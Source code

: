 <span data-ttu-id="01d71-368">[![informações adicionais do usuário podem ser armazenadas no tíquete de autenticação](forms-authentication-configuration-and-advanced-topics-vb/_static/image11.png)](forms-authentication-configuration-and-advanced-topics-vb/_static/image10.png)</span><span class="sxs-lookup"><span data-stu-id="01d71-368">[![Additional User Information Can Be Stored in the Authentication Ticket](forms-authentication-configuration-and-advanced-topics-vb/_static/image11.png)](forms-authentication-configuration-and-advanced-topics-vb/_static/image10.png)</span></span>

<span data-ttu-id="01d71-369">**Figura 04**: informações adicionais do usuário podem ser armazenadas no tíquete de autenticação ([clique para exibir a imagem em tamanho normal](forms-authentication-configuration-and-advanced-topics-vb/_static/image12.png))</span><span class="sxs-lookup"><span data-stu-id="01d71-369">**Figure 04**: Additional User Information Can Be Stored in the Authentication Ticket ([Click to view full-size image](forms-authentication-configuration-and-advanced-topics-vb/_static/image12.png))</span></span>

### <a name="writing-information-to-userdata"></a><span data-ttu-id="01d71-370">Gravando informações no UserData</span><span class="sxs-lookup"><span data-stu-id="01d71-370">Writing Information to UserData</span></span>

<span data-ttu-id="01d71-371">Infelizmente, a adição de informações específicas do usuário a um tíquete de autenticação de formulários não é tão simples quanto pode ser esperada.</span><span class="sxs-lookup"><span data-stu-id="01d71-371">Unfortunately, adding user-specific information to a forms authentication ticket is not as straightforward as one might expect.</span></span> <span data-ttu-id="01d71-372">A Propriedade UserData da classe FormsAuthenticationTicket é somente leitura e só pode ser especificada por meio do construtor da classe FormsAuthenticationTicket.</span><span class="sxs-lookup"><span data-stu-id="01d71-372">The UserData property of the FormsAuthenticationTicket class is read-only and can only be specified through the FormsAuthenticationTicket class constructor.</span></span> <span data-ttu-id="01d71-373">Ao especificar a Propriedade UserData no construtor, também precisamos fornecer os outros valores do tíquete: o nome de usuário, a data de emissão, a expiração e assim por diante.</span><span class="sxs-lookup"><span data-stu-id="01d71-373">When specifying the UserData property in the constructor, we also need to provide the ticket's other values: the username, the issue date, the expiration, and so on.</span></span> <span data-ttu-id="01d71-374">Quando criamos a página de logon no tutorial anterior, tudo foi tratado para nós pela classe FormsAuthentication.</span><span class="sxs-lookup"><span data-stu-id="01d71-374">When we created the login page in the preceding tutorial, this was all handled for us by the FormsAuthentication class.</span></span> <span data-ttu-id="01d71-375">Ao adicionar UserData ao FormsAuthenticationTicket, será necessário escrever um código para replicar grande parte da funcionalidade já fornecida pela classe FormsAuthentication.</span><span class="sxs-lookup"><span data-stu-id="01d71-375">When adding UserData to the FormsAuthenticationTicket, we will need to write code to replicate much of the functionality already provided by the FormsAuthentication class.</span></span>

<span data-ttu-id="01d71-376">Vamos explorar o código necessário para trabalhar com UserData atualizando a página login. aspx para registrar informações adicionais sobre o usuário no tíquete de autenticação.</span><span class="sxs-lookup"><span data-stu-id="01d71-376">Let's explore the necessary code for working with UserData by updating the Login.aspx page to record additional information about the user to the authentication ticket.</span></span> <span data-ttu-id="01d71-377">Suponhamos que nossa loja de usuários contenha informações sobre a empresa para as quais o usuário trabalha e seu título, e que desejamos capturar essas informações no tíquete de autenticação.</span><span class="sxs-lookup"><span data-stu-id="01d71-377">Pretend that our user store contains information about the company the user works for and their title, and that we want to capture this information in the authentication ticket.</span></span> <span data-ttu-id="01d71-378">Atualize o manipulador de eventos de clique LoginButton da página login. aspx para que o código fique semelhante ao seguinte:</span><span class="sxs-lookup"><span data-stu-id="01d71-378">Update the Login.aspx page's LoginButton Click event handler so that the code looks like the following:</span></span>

━━━━

◆ WHAT YOU SHOULD DO ◆
Return, with no change at all, every line in the entries above from the line containing "04**: informações adicionais" through the line containing "Information to UserData</span></span>".

◆ TASK SOLUTION ◆
<span data-ttu-id="01d71-369">**Figura 04**: informações adicionais do usuário podem ser armazenadas no tíquete de autenticação ([clique para exibir a imagem em tamanho normal](forms-authentication-configuration-and-advanced-topics-vb/_static/image12.png))</span><span class="sxs-lookup"><span data-stu-id="01d71-369">**Figure 04**: Additional User Information Can Be Stored in the Authentication Ticket ([Click to view full-size image](forms-authentication-configuration-and-advanced-topics-vb/_static/image12.png))</span></span>

### <a name="writing-information-to-userdata"></a><span data-ttu-id="01d71-370">Gravando informações no UserData</span><span class="sxs-lookup"><span data-stu-id="01d71-370">Writing Information to UserData</span></span>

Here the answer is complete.